■ Assignment:
Verbatim output, no pictures: the lines from the beginning of the material through the line with "- type = text", both ends kept.

----------------

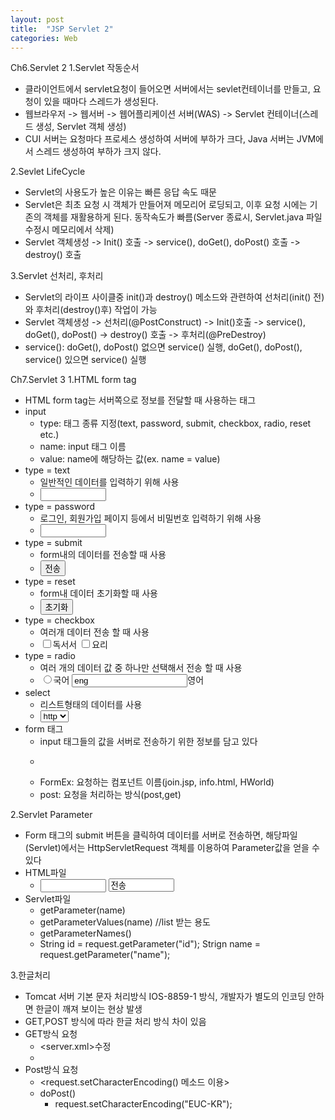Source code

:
 ```yaml
---
layout: post
title:  "JSP Servlet 2"
categories: Web
---
```


Ch6.Servlet 2
1.Servlet 작동순서
- 클라이언트에서 servlet요청이 들어오면 서버에서는 sevlet컨테이너를 만들고, 요청이 있을 때마다 스레드가 생성된다.
- 웹브라우저 -> 웹서버 -> 웹어플리케이션 서버(WAS) -> Servlet 컨테이너(스레드 생성, Servlet 객체 생성)
- CUI 서버는 요청마다 프로세스 생성하여 서버에 부하가 크다, Java 서버는 JVM에서 스레드 생성하여 부하가 크지 않다.

2.Sevlet LifeCycle
- Servlet의 사용도가 높은 이유는 빠른 응답 속도 때문
- Servlet은 최초 요청 시 객체가 만들어져 메모리어 로딩되고, 이후 요청 시에는 기존의 객체를 재활용하게 된다. 동작속도가 빠름(Server 종료시, Servlet.java 파일 수정시 메모리에서 삭제)
- Servlet 객체생성 -> Init() 호출 -> service(), doGet(), doPost() 호출 -> destroy() 호출

3.Servlet 선처리, 후처리
- Servlet의 라이프 사이클중 init()과 destroy() 메소드와 관련하여 선처리(init() 전)와 후처리(destroy()후) 작업이 가능
- Servlet 객체생성 -> 선처리(@PostConstruct) -> Init()호출 -> service(), doGet(), doPost() -> destroy() 호출 -> 후처리(@PreDestroy)
- service(): doGet(), doPost() 없으면 service() 실행, doGet(), doPost(), service() 있으면 service() 실행

Ch7.Servlet 3
1.HTML form tag
- HTML form tag는 서버쪽으로 정보를 전달할 때 사용하는 태그
- input
	- type: 태그 종류 지정(text, password, submit, checkbox, radio, reset etc.)
	- name: input 태그 이름
	- value: name에 해당하는 값(ex. name = value)
- type = text
	- 일반적인 데이터를 입력하기 위해 사용
	- <input type="text" name="name" size="10">
- type = password
	- 로그인, 회원가입 페이지 등에서 비밀번호 입력하기 위해 사용
	- <input type="password" name="password" size="10">
- type = submit
	- form내의 데이터를 전송할 때 사용
	- <input type="submit" value="전송">
- type = reset
	- form내 데이터 초기화할 때 사용
	- <input type="reset" value="초기화">
- type = checkbox
	- 여러개 데이터 전송 할 때 사용
	- <input type="checkbox" name="hobby" value="read">독서서
	  <input type="checkbox" name="hobby" value="cook">요리
- type = radio
	- 여러 개의 데이터 값 중 하나만 선택해서 전송 할 때 사용
	- <input type="radio" name="major" value="kor">국어
	  <input tpye="radio" name="major" value="eng">영어
- select
	- 리스트형태의 데이터를 사용
	- <select name="protocol">
		<option value="http">http</option>
		<option value="ftp">ftp</option>
	  </select>
- form 태그
	- input 태그들의 값을 서버로 전송하기 위한 정보를 담고 있다
	- <form action="FormEx" method="post">
	- FormEx: 요청하는 컴포넌트 이름(join.jsp, info.html, HWorld)
	- post: 요청을 처리하는 방식(post,get)

2.Servlet Parameter
- Form 태그의 submit 버튼을 클릭하여 데이터를 서버로 전송하면, 해당파일(Servlet)에서는 HttpServletRequest 객체를 이용하여 Parameter값을 얻을 수 있다
- HTML파일
	- <form action="FormEx" method="post">
		<input type="text" name="name" size="10">
		<input type="text" name="id" size="10>
		<input type="submit" value="전송">
	  </form>
- Servlet파일
	- getParameter(name)
	- getParameterValues(name) //list 받는 용도
	- getParameterNames()
	- String id = request.getParameter("id");
	  Strign name = request.getParameter("name");
	
3.한글처리
- Tomcat 서버 기본 문자 처리방식 IOS-8859-1 방식, 개발자가 별도의 인코딩 안하면 한글이 깨져 보이는 현상 발생
- GET,POST 방식에 따라 한글 처리 방식 차이 있음
- GET방식 요청
	- <server.xml>수정
	- <Connector URIEncoding="EUC-KR">
- Post방식 요청
	- <request.setCharacterEncoding() 메소드 이용>
	- doPost()
		- request.setCharacterEncoding("EUC-KR");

----------------

■ Exercise answer:
Source code

:
 ```yaml
---
layout: post
title:  "JSP Servlet 2"
categories: Web
---
```


Ch6.Servlet 2
1.Servlet 작동순서
- 클라이언트에서 servlet요청이 들어오면 서버에서는 sevlet컨테이너를 만들고, 요청이 있을 때마다 스레드가 생성된다.
- 웹브라우저 -> 웹서버 -> 웹어플리케이션 서버(WAS) -> Servlet 컨테이너(스레드 생성, Servlet 객체 생성)
- CUI 서버는 요청마다 프로세스 생성하여 서버에 부하가 크다, Java 서버는 JVM에서 스레드 생성하여 부하가 크지 않다.

2.Sevlet LifeCycle
- Servlet의 사용도가 높은 이유는 빠른 응답 속도 때문
- Servlet은 최초 요청 시 객체가 만들어져 메모리어 로딩되고, 이후 요청 시에는 기존의 객체를 재활용하게 된다. 동작속도가 빠름(Server 종료시, Servlet.java 파일 수정시 메모리에서 삭제)
- Servlet 객체생성 -> Init() 호출 -> service(), doGet(), doPost() 호출 -> destroy() 호출

3.Servlet 선처리, 후처리
- Servlet의 라이프 사이클중 init()과 destroy() 메소드와 관련하여 선처리(init() 전)와 후처리(destroy()후) 작업이 가능
- Servlet 객체생성 -> 선처리(@PostConstruct) -> Init()호출 -> service(), doGet(), doPost() -> destroy() 호출 -> 후처리(@PreDestroy)
- service(): doGet(), doPost() 없으면 service() 실행, doGet(), doPost(), service() 있으면 service() 실행

Ch7.Servlet 3
1.HTML form tag
- HTML form tag는 서버쪽으로 정보를 전달할 때 사용하는 태그
- input
	- type: 태그 종류 지정(text, password, submit, checkbox, radio, reset etc.)
	- name: input 태그 이름
	- value: name에 해당하는 값(ex. name = value)
- type = text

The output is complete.